People want G2/G3 - although as shown above - G2/G3 influences a very small percentage of the total printed filament length. If G2/G3 is included but not acceleration = f(speed), than this is not efficient at all.
I did design my printer from the very beginning to be able to print at max. possible acceleration to get constant extrusion. My fine printing acceleration is 1g and for draft prints i use up to 5g. Travel moves are done with 10-20g. Because of travel moves i have to do gcode processing and split large moves into more segments with different allowed max speeds, or i have to limit the max. speed to avoid coming into the "torque drop zone".
The problem nowadays is not to build a stiff printer, the problem is the hotend/extrusion part. Why should we artificially bottleneck us ?
ad 2) Ringing only occurs when braking (at the end of a move) and not when the speed increases!
I have written above:
I assume, that as long as we don´t notice ringing, we don´t care about it.

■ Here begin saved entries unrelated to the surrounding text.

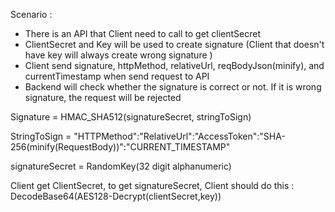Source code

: Scenario : 
- There is an API that Client need to call to get clientSecret
- ClientSecret and Key will be used to create signature (Client that doesn't have key will always create wrong signature ) 
- Client send signature, httpMethod, relativeUrl, reqBodyJson(minify), and currentTimestamp  when send request to API 
- Backend will check whether the signature is correct or not. If it is wrong signature, the request will be rejected 

Signature = HMAC_SHA512(signatureSecret, stringToSign)

StringToSign    = "HTTPMethod":"RelativeUrl":"AccessToken":"SHA-256(minify(RequestBody))":"CURRENT_TIMESTAMP"

signatureSecret = RandomKey(32 digit alphanumeric)

Client get ClientSecret, to get signatureSecret, Client should do this : 
DecodeBase64(AES128-Decrypt(clientSecret,key))




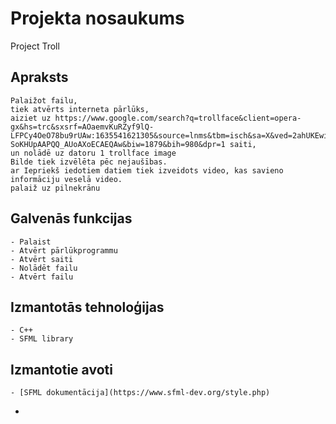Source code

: # Projekta nosaukums
Project Troll
## Apraksts
	Palaižot failu,
	tiek atvērts interneta pārlūks,
	aiziet uz https://www.google.com/search?q=trollface&client=opera-gx&hs=trc&sxsrf=AOaemvKuRZyf9lQ-LFPCy4OeO78bu9rUAw:1635541621305&source=lnms&tbm=isch&sa=X&ved=2ahUKEwiOmOmqw_DzAhXk-SoKHUpAAPQQ_AUoAXoECAEQAw&biw=1879&bih=980&dpr=1 saiti,
	un nolādē uz datoru 1 trollface image
	Bilde tiek izvēlēta pēc nejaušības.
	ar Iepriekš iedotiem datiem tiek izveidots video, kas savieno informāciju veselā video.
	palaiž uz pilnekrānu
## Galvenās funkcijas
	- Palaist
	- Atvērt pārlūkprogrammu
	- Atvērt saiti
  	- Nolādēt failu
  	- Atvērt failu
## Izmantotās tehnoloģijas
	- C++
	- SFML library
## Izmantotie avoti
	- [SFML dokumentācija](https://www.sfml-dev.org/style.php)
  - 

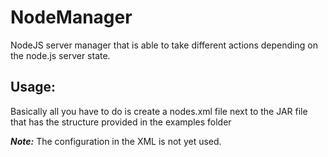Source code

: NodeManager
===========

NodeJS server manager that is able to take different actions depending on the node.js server state.

Usage:
---------

Basically all you have to do is create a nodes.xml file next to the JAR file that has the structure provided in the
examples folder

***Note:*** The <log /> configuration in the XML is not yet used.
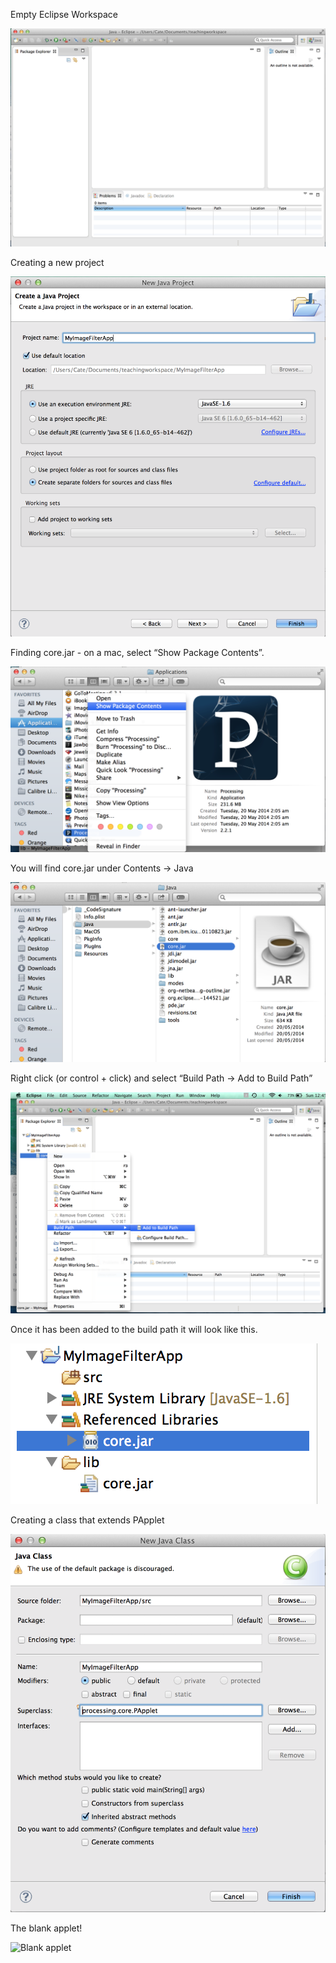 Empty Eclipse Workspace

![Empty eclipse](https://raw.githubusercontent.com/catehstn/image-filters/master/setup%20images/eclipseEmptyScreenShot.png)

Creating a new project

![Creating a new project](https://raw.githubusercontent.com/catehstn/image-filters/master/setup%20images/makingANewProject.png)

Finding core.jar - on a mac, select “Show Package Contents”.

![Show Package Contents](https://raw.githubusercontent.com/catehstn/image-filters/master/setup%20images/lookingInsideOfProcessing.png)

You will find core.jar under Contents -> Java

![Find core.jar](https://raw.githubusercontent.com/catehstn/image-filters/master/setup%20images/findingCoreJar.png)

Right click (or control + click) and select “Build Path -> Add to Build Path”

![Add to build path](https://raw.githubusercontent.com/catehstn/image-filters/master/setup%20images/addingToTheBuildPath.png)

Once it has been added to the build path it will look like this.

![After adding to build path](https://raw.githubusercontent.com/catehstn/image-filters/master/setup%20images/onTheBuildPath.png)

Creating a class that extends PApplet

![Creating class extending PApplet](https://raw.githubusercontent.com/catehstn/image-filters/master/setup%20images/creatingSomethingThatExtendsPApplet.png)

The blank applet!

![Blank applet](https://docs.google.com/file/d/0B5T9ZM8rsBJbMXoweEFoYzFRTEk)
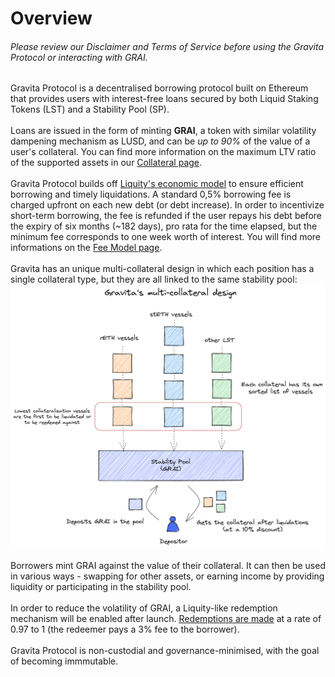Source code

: # Overview

###### Please review our Disclaimer and Terms of Service before using the Gravita Protocol or interacting with GRAI.
Gravita Protocol is a decentralised borrowing protocol built on Ethereum that provides users with interest-free loans secured by both Liquid Staking Tokens (LST) and a Stability Pool (SP). <br/>
<br/>
Loans are issued in the form of minting **GRAI**, a token with similar volatility dampening mechanism as LUSD, and can be *up to 90%* of the value of a user's collateral.  You can find more information on the maximum LTV ratio of the supported assets in our [Collateral page](docs\2.HowDoesGravitaWork\Collateral.md). <br/>
<br/>
Gravita Protocol builds off [Liquity's economic model](https://github.com/liquity/dev) to ensure efficient borrowing and timely liquidations. A standard 0,5% borrowing fee is charged upfront on each new debt (or debt increase). In order to incentivize short-term borrowing, the fee is refunded if the user repays his debt before the expiry of six months (~182 days), pro rata for the time elapsed, but the minimum fee corresponds to one week worth of interest. You will find more informations on the [Fee Model page](/docs/2.HowDoesGravitaWork/Fee%20Model.md). <br/>
<br/>
Gravita has an unique multi-collateral design in which each position has a single collateral type, but they are all linked to the same stability pool:
 ![Gravita Multi-collateral type](/assets\multi-collateral.png)<br/>
<br/>
Borrowers mint GRAI against the value of their collateral. It can then be used in various ways - swapping for other assets, or earning income by providing liquidity or participating in the stability pool.<br/>
<br/>
In order to reduce the volatility of GRAI, a Liquity-like redemption mechanism will be enabled after launch. [Redemptions are made](docs\2.HowDoesGravitaWork\RedemptionsAndLiquidations.md) at a rate of 0.97 to 1 (the redeemer pays a 3% fee to the borrower).
<br/>
<br/>
Gravita Protocol is non-custodial and governance-minimised, with the goal of becoming immmutable.
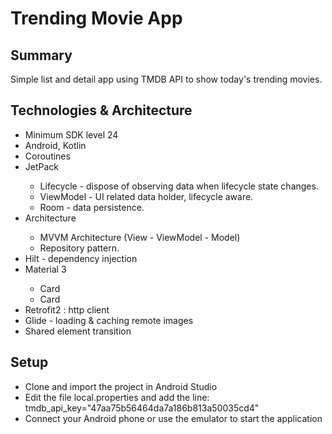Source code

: # Trending Movie App

## Summary

Simple list and detail app using TMDB API to show today's trending movies.

## Technologies & Architecture
<ul>
  <li>Minimum SDK level 24</li>
  <li>Android, Kotlin </li>
  <li>Coroutines</li>
  <li>JetPack</li>
      <ul>
        <li>Lifecycle - dispose of observing data when lifecycle state changes.</li>
        <li>ViewModel - UI related data holder, lifecycle aware.</li>
        <li>Room - data persistence.</li>
      </ul>
   <li>Architecture</li>
        <ul>
          <li>MVVM Architecture (View - ViewModel - Model)</li>
          <li>Repository pattern.</li>
        </ul>
  <li>Hilt - dependency injection</li>
 <li> Material 3</li>
      <ul>
          <liSearch</li>
          <li>Card</li>
          <li>Card</li>
      </ul>
  <li>Retrofit2 : http client</li>
  <li>Glide - loading & caching remote images</li>
  <li>Shared element transition</li>
</ul>

## Setup

- Clone and import the project in Android Studio
- Edit the file local.properties and add the line: tmdb_api_key="47aa75b56464da7a186b813a50035cd4"
- Connect your Android phone or use the emulator to start the application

With the old move plan when increasing speed at the start of the ramp, when the acceleration is increased stepwise, this will generate a bump and oscillations - but these oscillations are in the "line of the path" (at least for cartesian printers). So all they do is to vary the amount of extrusion per length, which is compared to the overall extrusion error nothing.
ad 3) With junction deviation coming there is no need to talk about that. But i disagree, in short terms, if what you say would be correct, all adaptive car suspension systems would not work;) In general the cheaper ones of these systems work only by adjusting the damping factor and not the spring stiffness, but it doesn´t matter how you reduce/increase the force at the right point in time as long as you adjust it properly.
The point is to start with a lower spring stiffness (beginning jerk) and end with a higher spring stiffness (when oscillation would start) compared to normal. If you think in a step response way, the low stiffness at the beginning would lead to a later and slower crossing of set point and actual value. After crossing the set point value the overshoot would start and than (or just before) the spring stiffness is increased. This would lead to a bigger "junction deviation". Without reducing the stiffness at the beginning, the speed - when the overshoot occurs - would we much higher and by that the kinetic energy the system has to absorb also --> more ringing.
Low stiffness at start (--> low speed when overshooting) and high stiffness at the end (nail it down) would definitely reduce the negative side of jerk. As you and i have written, the torque stiffness (stepper) is also only one part of the game. But the stiffer the printer, the more important it gets.
The potential of the above is small and it is obsolete with the new move plan including junction deviation.